→ **Your assignment**
A stretch of the entries below is to be set down exactly, running from the line with "至于他说的那个师门，的确有那" through the line with "同时，他也明白，真动手的话有", both included, and no other line.

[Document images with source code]
__________

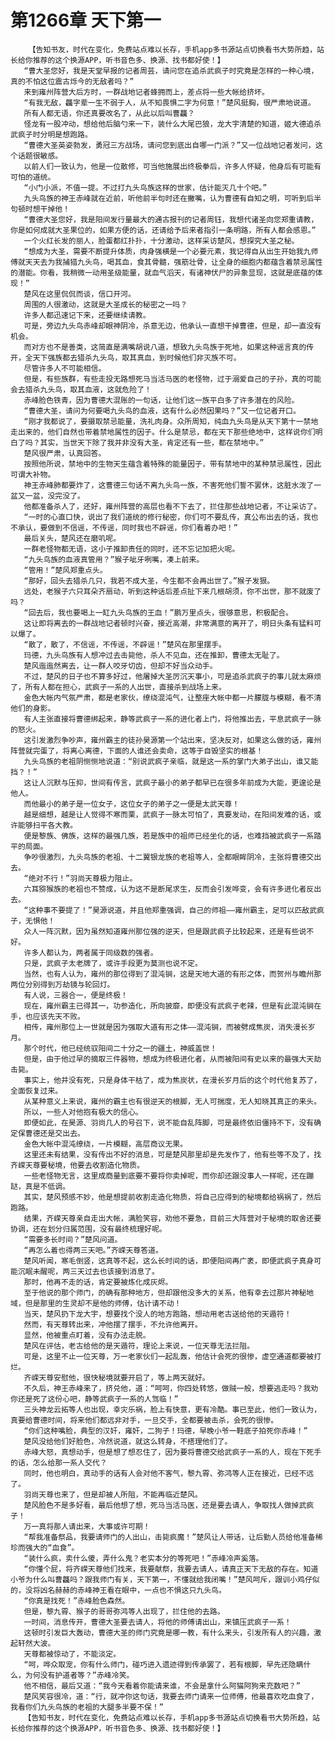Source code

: # 第1266章 天下第一
        【告知书友，时代在变化，免费站点难以长存，手机app多书源站点切换看书大势所趋，站长给你推荐的这个换源APP，听书音色多、换源、找书都好使！】
       “曹大圣您好，我是天堂早报的记者周芸，请问您在追杀武疯子时究竟是怎样的一种心境，真的不怕这位震古烁今的无敌者吗？”
       来到雍州阵营大后方时，一群战地记者蜂拥而上，差点将一些大帐给挤坏。
       “有我无敌，龘字辈一生不弱于人，从不知畏惧二字为何意！”楚风挺胸，很严肃地说道。
       所有人都无语，你还真要改名了，从此以后叫曹龘？
       怪龙有一股冲动，想给他后脑勺来一下，装什么大尾巴狼，龙大宇清楚的知道，姬大德追杀武疯子时分明是想跑路。
       “曹德大圣英姿勃发，勇冠三方战场，请问您到底出自哪一门派？”又一位战地记者发问，这个话题很敏感。
       以前人们一致认为，他是一位散修，可当他施展出终极拳后，许多人怀疑，他身后有可能有可怕的道统。
       “小门小派，不值一提。不过打九头鸟族这样的世家，估计能灭几十个吧。”
       九头鸟族的神王赤峰就在近前，听他前半句时还在撇嘴，认为曹德有自知之明，可听到后半句顿时想干掉他！
       “曹德大圣您好，我是阳间发行量最大的通古报刊的记者周钰，我想代诸圣向您郑重请教，你是如何成就大圣果位的，如果方便的话，还请给予后来者指引一条明路，所有人都会感恩。”
       一个火红长发的丽人，脸蛋都红扑扑，十分激动，这样采访楚风，想探究大圣之秘。
       “想成为大圣，需要不断提升体质，肉身强横是一个必要元素，我记得自从出生开始我九师傅就天天去为我捕猎九头鸟，喝其血，食其骨髓，强筋壮骨，让全身的细胞内都蕴含着禁忌属性的潜能。你看，我稍微一动用圣级能量，就血气滔天，有诸神伏尸的异象显现，这就是底蕴的体现！”
       楚风在这里侃侃而谈，信口开河。
       周围的人很激动，这就是大圣成长的秘密之一吗？
       许多人都迅速记下来，还要继续请教。
       可是，旁边九头鸟赤峰却眼神阴冷，杀意无边，他承认一直想干掉曹德，但是，却一直没有机会。
       而对方也不是善类，这简直是满嘴胡说八道，想致九头鸟族于死地，如果这种谣言真的传开，全天下强族都去猎杀九头鸟，取其真血，到时候他们非灭族不可。
       尽管许多人不可能相信。
       但是，有些族群，有些走投无路想死马当活马医的老怪物，过于溺爱自己的子孙，真的可能会去猎杀九头鸟，取其血液，这就危险了！
       赤峰脸色铁青，因为曹德大混账的一句话，让他们这一族平白多了许多潜在的风险。
       “曹德大圣，请问为何要喝九头鸟的血液，这有什么必然因果吗？”又一位记者开口。
       “刚才我都说了，要摄取禁忌能量，洗礼肉身。众所周知，纯血九头鸟是从天下第十一禁地走出来的，他们自然也带着禁地属性的因子。什么是禁忌，都在天下那些绝地中，这样说你们明白了吗？其实，当世天下除了我并非没有大圣，肯定还有一些，都在禁地中。”
       楚风很严肃，认真回答。
       按照他所说，禁地中的生物天生蕴含着特殊的能量因子，带有禁地中的某种禁忌属性，因此可谓大补物。
       神王赤峰肺都要炸了，这曹德三句话不离九头鸟一族，不害死他们誓不罢休，这脏水泼了一盆又一盆，没完没了。
       他都准备杀人了，还好，雍州阵营的高层也看不下去了，拦住那些战地记者，不让采访了。
       “一时的心直口快，说出了我们道统的修行秘密，你们可不要乱传，真公布出去的话，我也不承认，要做到不信谣，不传谣，同时我也不辟谣，你们看着办吧！”
       最后关头，楚风还在磨叽呢。
       一群老怪物都无语，这小子推卸责任的同时，还不忘记加把火呢。
       “九头鸟族的血液真管用？”猴子呲牙咧嘴，凑上前来。
       “管用！”楚风郑重点头。
       “那好，回头去猎杀几只，我若不成大圣，今生都不会再出世了。”猴子发狠。
       远处，老猴子六只耳朵齐扇动，听到这种话后差点扯下来几根胡须，你不出世，那不就废了吗？
       “回去后，我也要喝上一缸九头鸟族的王血！”鹏万里点头，很够意思，积极配合。
       这让即将离去的一群战地记者顿时兴奋，接近高潮，非常满意的离开了，明日头条有猛料可以爆了。
       “散了，散了，不信谣，不传谣，不辟谣！”楚风在那里摆手。
       玛德，九头鸟族有人想冲过去击毙他，杀人不见血，还在推卸，曹德太无耻了。
       楚风迤迤然离去，让一群人咬牙切齿，但却不好当众动手。
       不过，楚风的日子也不算多好过，他屠掉大圣厉沉天事小，可是追杀武疯子的事儿就太麻烦了，所有人都在担心，武疯子一系的人出世，直接杀到战场上来。
       金色大帐内气氛严肃，都是老家伙，缭绕混沌气，让整座大帐中都一片朦胧与模糊，看不清他们的身影。
       有人主张直接将曹德绑起来，静等武疯子一系的进化者上门，将他推出去，平息武疯子一脉的怒火。
       这引发激烈争吵声，雍州霸主的徒孙昊源第一个站出来，坚决反对，如果这么做的话，雍州阵营就完蛋了，将离心离德，下面的人谁还会卖命，这等于自毁坚实的根基！
       九头鸟族的老祖阴恻恻地说道：“别说武疯子亲临，就是这一系的掌门大弟子出山，谁又能挡？！”
       这让人沉默与压抑，世间有传言，武疯子最小的弟子都早已在很多年前成为大能，更遑论是他人。
       而他最小的弟子是一位女子，这位女子的弟子之一便是太武天尊！
       越是细想，越是让人觉得不寒而栗，武疯子一脉太可怕了，真要发动，在阳间发难的话，或许能够扫平各大教。
       便是黎族、佛族，这样的最强几族，若是族中的祖师已经坐化的话，也难挡被武疯子一系踏平的局面。
       争吵很激烈，九头鸟族的老祖、十二翼银龙族的老祖等人，全都眼眸阴冷，主张将曹德交出去。
       “绝对不行！”羽尚天尊极力阻止。
       六耳猕猴族的老祖也不赞成，认为这不是断尾求生，反而会引发哗变，会有许多进化者反出去。
       “这种事不要提了！”昊源说道，并且他郑重强调，自己的师祖——雍州霸主，足可以匹敌武疯子，无惧他！
       众人一阵沉默，因为虽然知道雍州那位强的逆天，但是跟武疯子比较起来，还是有些说不好。
       许多人都认为，两者属于同级数的强者。
       只是，武疯子太老牌了，或许手段更为莫测也说不定。
       当然，也有人认为，雍州的那位得到了混沌锏，这是天地大道的有形之体，而贺州与瞻州那两位分别得到万劫镜与轮回灯。
       有人说，三器合一，便是终极！
       现在，雍州霸主已得其一，功参造化，所向披靡，即便没有武疯子老辣，但是有此混沌锏在手，也应该先天不败。
       相传，雍州那位上一世就是因为强取大道有形之体——混沌锏，而被劈成焦炭，消失漫长岁月。
       那个时代，他已经统驭阳间二十分之一的疆土，神威盖世！
       但是，由于他过早的摘取三件器物，想成为终极进化者，从而被阳间有史以来的最强大天劫击毙。
       事实上，他并没有死，只是身体干枯了，成为焦炭状，在漫长岁月后的这个时代他复苏了，全面恢复过来。
       从某种意义上来说，雍州的霸主也有很逆天的根脚，无人可揣度，无人知晓其真正的来头。
       所以，一些人对他抱有极大的信心。
       即便如此，在昊源、羽尚几人的号召下，说不能自乱阵脚，可是最终依旧僵持不下，没有确定保曹德还是交出去。
       金色大帐中混沌缭绕，一片模糊，高层商议无果。
       这里还未有结果，没有传出不好的消息，可是楚风那里却是先发作了，他有些等不及了，找齐嵘天尊要秘境，他要去收割造化物质。
       一些老怪物无言，这里成商量到底要不要将你卖掉呢，而你却还跟没事人一样呢，还在蹦跶，真是不低调。
       其实，楚风预感不妙，他是想提前收割走造化物质，将自己应得到的秘境都给祸祸了，然后跑路。
       结果，齐嵘天尊亲自走出大帐，满脸笑容，劝他不要急，目前三大阵营对于秘境的取舍还要协调，还在划分归属范围，没有最终梳理好呢。
       “需要多长时间？”楚风问道。
       “再怎么着也得两三天吧。”齐嵘天尊答道。
       楚风听闻，寒毛倒竖，这真等不起，这么长时间的话，即便阳间再广袤，即便武疯子真身可能沉眠未醒呢，两三天过去也该接到消息了。
       那时，他再不走的话，肯定要被炼化成灰烬。
       至于他说的那个师门，的确有那种地方，但却跟他没多大的关系，他有幸去过那片神秘地域，但是那里的生灵却不是他的师傅，估计请不动！
       当天，楚风扔下龙大宇，想要找个没人的地方跑路，想动用老古送给他的天遁符！
       然而，有天尊转出来，冲他摆了摆手，不允许他离开。
       显然，他被重点盯着，没有办法走脱。
       楚风在评估，老古给他的是天遁符，理论上来说，一位天尊无法拦阻。
       可是，这里不止一位天尊，万一老家伙们一起乱轰，他估计会死的很惨，虚空通道都要被打烂。
       齐嵘天尊安慰他，很快秘境就要开启了，等上两天就好。
       不久后，神王赤峰来了，挤兑他，道：“呵呵，你四处转悠，做贼一般，想要逃走吗？我劝你还是死了这份心吧，静等武疯子一系的人驾临！”
       三头神龙云拓等人也出现，幸灾乐祸，脸上有快意，更有冷酷。事已至此，他们一致认为，真要给曹德时间，将来他们都远非对手，一旦交手，全都要被击杀，会死的很惨。
       “你们这种嘴脸，典型的汉奸，雍奸，二狗子！玛德，早晚小爷一鞋底子拍死你赤峰！”
       楚风没给他们好脸色，冷然说道，就这么转身，不搭理他们了。
       赤峰大怒，真想动手，但是想了想忍住了，因为要将曹德交给武疯子一系的人，现在下死手的话，怎么给那一系人交代？
       同时，他也明白，真动手的话有人会对他不客气，黎九霄、弥鸿等人正在接近，已经不远了。
       羽尚天尊也来了，但是却被人所阻，不能再临近楚风。
       楚风脸色不是多好看，最后他想了想，死马当活马医，还是要去请人，争取找人做掉武疯子！
       万一真将那人请出来，大事或许可期！
       “帮我准备祭品，我要请师门的人出山，击毙疯魔！”楚风让人带话，让后勤人员给他准备稀珍而强大的“血食”。
       “装什么疯，卖什么傻，弄什么鬼？老实本分的等死吧！”赤峰冷声奚落。
       “你懂个屁，将齐嵘天尊他们找来，我要献祭，我要去请人，请真正天下无敌的存在。知道小爷为什么叫曹龘吗？跟我师门有关，天下第一，不懂就给我闭嘴！”楚风呵斥，跟训小鸡仔似的，没将凶名赫赫的赤峰神王看在眼中，一点也不惧这只九头鸟。
       “你真是找死！”赤峰脸色森然。
       但是，黎九霄、猴子的哥哥弥鸿等人出现了，拦住他的去路。
       一时间，消息传开，曹德大圣要去请人，将他的师傅请出山，来镇压武疯子一系！
       这顿时引发巨大轰动，曹德大圣的师门究竟是哪一教，有什么来头，引发所有人的兴趣，激起轩然大波。
       天尊都被惊动了，不能淡定。
       “呵，哗众取宠，你有什么师门，碰巧进入遗迹得到传承罢了，若有根脚，早先还隐瞒什么，为何没有护道者等？”赤峰冷笑。
       他不相信，最后又道：“我今天看着你能请来谁，不会是拿什么阿猫阿狗来充数吧？”
       楚风笑容很冷，道：“行，就冲你这句话，我要去师门请来一位师傅，他最喜欢吃血食了，我看你们九头鸟族的老祖的大腿多半要不保！”
       【告知书友，时代在变化，免费站点难以长存，手机app多书源站点切换看书大势所趋，站长给你推荐的这个换源APP，听书音色多、换源、找书都好使！】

__________

→ **Result**
       至于他说的那个师门，的确有那种地方，但却跟他没多大的关系，他有幸去过那片神秘地域，但是那里的生灵却不是他的师傅，估计请不动！
       当天，楚风扔下龙大宇，想要找个没人的地方跑路，想动用老古送给他的天遁符！
       然而，有天尊转出来，冲他摆了摆手，不允许他离开。
       显然，他被重点盯着，没有办法走脱。
       楚风在评估，老古给他的是天遁符，理论上来说，一位天尊无法拦阻。
       可是，这里不止一位天尊，万一老家伙们一起乱轰，他估计会死的很惨，虚空通道都要被打烂。
       齐嵘天尊安慰他，很快秘境就要开启了，等上两天就好。
       不久后，神王赤峰来了，挤兑他，道：“呵呵，你四处转悠，做贼一般，想要逃走吗？我劝你还是死了这份心吧，静等武疯子一系的人驾临！”
       三头神龙云拓等人也出现，幸灾乐祸，脸上有快意，更有冷酷。事已至此，他们一致认为，真要给曹德时间，将来他们都远非对手，一旦交手，全都要被击杀，会死的很惨。
       “你们这种嘴脸，典型的汉奸，雍奸，二狗子！玛德，早晚小爷一鞋底子拍死你赤峰！”
       楚风没给他们好脸色，冷然说道，就这么转身，不搭理他们了。
       赤峰大怒，真想动手，但是想了想忍住了，因为要将曹德交给武疯子一系的人，现在下死手的话，怎么给那一系人交代？
       同时，他也明白，真动手的话有人会对他不客气，黎九霄、弥鸿等人正在接近，已经不远了。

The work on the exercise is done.